Third, States like California have laws already on the books that are asserted to define permitting jurisdiction for discharges of pollutants and dredge and fill material to aquatic features that not only include, but are broader than federal WOTUS. In California, State jurisdiction under the Porter-Cologne Water Quality Control Act (Porter-Cologne) extends to all waters of the state, defined to include any surface water or groundwater, including saline waters, within the boundaries of the state. Notwithstanding the proposed changes to the 2015 Rule, the California State Water Resources Control Board (SWRCB) has taken the position that discharges of dredge and fill material and other pollutants require a California permit issued by the state or regional water boards for discharges of waste called Waste Discharge Requirements (WDRs). The SWRCB has been firm in this position, even though the Porter-Cologne statutory definition of waste does not expressly mention discharges of dredge or fill material, and despite the absence of a statewide permitting program and guidance regarding what constitutes jurisdictional waters of the state. Pursuant to the SWRCB’s position, any discharge or pollutants or dredge and fill material to aquatic features excluded from WOTUS pursuant to federal law and regulation, would instead require state law permits, which may be more difficult to obtain.
New State Laws. Some state legislatures may be motivated to prevent any reduction in environmental protection that would result from the rescission and/or revision of the 2015 Rule by adopting new laws that more broadly protect waters of the United States. For example, in California, to supplement existing protection of waters of the state under Porter-Cologne, President Pro Tempore of the California State Senate, Kevin de León (D-Los Angeles) recently proposed SB 49, which is intended to negate any reduction in environmental protection that might result from new Trump Administration rules or federal legislation. SB 49 seeks to designate baseline federal standards for protection of waters under the CWA that would result in continued protection of the state’s resources equivalent to that occurring under Obama Administration regulations, regardless of any actions of the current Congress or President.
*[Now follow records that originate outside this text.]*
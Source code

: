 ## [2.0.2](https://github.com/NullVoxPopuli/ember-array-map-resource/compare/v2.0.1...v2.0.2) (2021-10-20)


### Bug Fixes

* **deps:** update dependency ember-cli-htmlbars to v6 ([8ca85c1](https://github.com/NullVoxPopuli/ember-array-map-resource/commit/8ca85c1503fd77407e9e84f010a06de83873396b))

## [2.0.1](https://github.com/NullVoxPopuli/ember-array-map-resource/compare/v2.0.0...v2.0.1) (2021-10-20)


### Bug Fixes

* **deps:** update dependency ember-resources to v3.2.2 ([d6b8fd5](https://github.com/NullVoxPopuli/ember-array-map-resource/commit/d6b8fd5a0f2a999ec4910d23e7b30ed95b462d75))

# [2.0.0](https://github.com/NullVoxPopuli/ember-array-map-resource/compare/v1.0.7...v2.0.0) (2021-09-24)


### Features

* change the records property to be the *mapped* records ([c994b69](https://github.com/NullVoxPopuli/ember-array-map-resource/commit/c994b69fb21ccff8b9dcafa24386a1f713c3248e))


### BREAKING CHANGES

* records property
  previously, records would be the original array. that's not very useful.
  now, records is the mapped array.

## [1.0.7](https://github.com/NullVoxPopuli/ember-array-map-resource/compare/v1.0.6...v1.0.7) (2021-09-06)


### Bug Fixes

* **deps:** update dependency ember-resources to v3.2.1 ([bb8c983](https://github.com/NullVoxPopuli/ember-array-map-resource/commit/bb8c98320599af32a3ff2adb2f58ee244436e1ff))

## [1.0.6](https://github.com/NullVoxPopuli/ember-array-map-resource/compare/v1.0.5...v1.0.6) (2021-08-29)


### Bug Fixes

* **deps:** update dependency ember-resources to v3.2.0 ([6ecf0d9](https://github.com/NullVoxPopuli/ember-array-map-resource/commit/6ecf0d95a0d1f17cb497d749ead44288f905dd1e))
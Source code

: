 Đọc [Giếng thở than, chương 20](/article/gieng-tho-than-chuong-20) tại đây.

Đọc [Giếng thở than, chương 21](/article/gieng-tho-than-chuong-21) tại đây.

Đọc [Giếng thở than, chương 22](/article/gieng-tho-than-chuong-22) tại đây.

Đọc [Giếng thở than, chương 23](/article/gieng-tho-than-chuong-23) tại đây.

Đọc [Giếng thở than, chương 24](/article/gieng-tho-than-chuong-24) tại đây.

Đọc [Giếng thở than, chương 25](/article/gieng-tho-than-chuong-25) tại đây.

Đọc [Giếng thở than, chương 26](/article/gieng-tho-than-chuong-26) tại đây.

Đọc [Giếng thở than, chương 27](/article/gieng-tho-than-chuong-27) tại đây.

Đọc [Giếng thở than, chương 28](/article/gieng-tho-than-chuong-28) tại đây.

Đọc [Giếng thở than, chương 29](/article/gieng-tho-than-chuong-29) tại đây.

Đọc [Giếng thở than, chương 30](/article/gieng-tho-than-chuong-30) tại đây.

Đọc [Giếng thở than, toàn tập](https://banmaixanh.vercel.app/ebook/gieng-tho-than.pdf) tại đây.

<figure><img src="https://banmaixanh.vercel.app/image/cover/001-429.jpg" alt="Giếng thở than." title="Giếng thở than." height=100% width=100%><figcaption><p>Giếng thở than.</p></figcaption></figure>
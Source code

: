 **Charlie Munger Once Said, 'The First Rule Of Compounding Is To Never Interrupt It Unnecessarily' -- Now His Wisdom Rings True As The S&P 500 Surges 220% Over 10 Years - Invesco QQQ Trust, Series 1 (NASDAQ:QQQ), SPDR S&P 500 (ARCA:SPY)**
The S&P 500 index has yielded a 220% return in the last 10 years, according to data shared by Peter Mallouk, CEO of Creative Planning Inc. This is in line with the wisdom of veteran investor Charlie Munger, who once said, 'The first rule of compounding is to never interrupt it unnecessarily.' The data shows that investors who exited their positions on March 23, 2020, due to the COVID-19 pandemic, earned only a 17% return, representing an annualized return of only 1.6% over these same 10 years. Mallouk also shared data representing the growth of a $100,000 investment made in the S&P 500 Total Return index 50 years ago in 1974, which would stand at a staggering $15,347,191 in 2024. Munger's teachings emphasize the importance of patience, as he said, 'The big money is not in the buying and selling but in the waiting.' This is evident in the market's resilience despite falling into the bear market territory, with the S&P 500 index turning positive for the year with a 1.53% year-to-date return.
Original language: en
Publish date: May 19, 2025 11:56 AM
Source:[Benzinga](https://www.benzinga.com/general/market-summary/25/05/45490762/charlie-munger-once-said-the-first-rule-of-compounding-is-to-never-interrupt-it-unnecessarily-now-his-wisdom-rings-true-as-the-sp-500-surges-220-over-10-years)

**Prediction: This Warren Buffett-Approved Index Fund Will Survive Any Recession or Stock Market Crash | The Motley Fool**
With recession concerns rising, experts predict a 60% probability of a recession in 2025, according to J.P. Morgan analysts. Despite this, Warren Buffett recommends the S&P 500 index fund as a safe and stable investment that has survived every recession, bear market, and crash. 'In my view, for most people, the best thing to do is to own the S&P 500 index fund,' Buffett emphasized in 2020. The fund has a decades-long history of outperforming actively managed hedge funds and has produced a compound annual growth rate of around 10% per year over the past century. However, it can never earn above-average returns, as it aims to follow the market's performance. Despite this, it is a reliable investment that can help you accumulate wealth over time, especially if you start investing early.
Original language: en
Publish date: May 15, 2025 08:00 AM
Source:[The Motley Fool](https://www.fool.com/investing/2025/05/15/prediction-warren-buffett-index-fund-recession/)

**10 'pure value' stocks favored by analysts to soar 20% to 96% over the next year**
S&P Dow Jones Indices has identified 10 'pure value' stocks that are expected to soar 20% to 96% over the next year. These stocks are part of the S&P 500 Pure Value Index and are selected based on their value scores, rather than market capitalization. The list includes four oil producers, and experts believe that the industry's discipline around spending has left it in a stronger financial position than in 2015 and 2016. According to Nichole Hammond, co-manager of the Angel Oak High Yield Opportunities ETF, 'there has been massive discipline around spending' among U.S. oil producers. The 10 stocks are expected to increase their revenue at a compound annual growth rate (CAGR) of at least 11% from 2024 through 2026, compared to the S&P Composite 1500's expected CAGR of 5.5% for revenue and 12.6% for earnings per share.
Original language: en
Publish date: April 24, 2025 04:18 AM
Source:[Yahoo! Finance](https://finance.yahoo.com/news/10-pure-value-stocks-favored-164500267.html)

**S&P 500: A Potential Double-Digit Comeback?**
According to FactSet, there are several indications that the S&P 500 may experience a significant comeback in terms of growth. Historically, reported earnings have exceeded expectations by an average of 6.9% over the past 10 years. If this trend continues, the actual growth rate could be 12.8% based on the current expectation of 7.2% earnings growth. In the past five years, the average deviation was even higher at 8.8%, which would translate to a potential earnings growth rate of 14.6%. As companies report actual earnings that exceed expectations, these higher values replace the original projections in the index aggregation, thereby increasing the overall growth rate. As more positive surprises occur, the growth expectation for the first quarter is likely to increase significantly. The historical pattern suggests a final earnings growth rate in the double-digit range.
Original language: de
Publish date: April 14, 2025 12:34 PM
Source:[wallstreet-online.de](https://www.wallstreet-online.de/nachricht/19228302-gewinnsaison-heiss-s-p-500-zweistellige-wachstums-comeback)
Potential Federal Congressional Intervention. At least one federal bill has been proposed to immediately narrow CWA jurisdictional WOTUS, shortcutting the complicated and time consuming rulemaking process contemplated by the Order. HR 1261, the Federal Regulatory Certainty for Water Act would invalidate the 2015 Rule and other inconsistent guidance, and define navigable waters by an amendment to the CWA statute. The proposed amendment would clarify that WOTUS are comprised of waters that are navigable-in-fact, resolving some longstanding issues, but undoubtedly raising other (e.g., navigable by whom – canoes, container ships, etc.; and navigable at what point in time – historically prior to human modification, at the time the CWA was adopted, or now?).
Legislation like this would be game-changing for federal law, but it remains to be seen whether such legislative fixes will gain traction on Capitol Hill. While Republicans could pass such a bill without Democratic votes in the House, given the solid Republican majority, the narrow Republican margin in the Senate – made even slimmer because Senator Susan Collins (R-Maine) is unlikely to vote in favor of any major rollback of environmental laws – could make it nearly impossible obtain the 60 votes necessary to pass.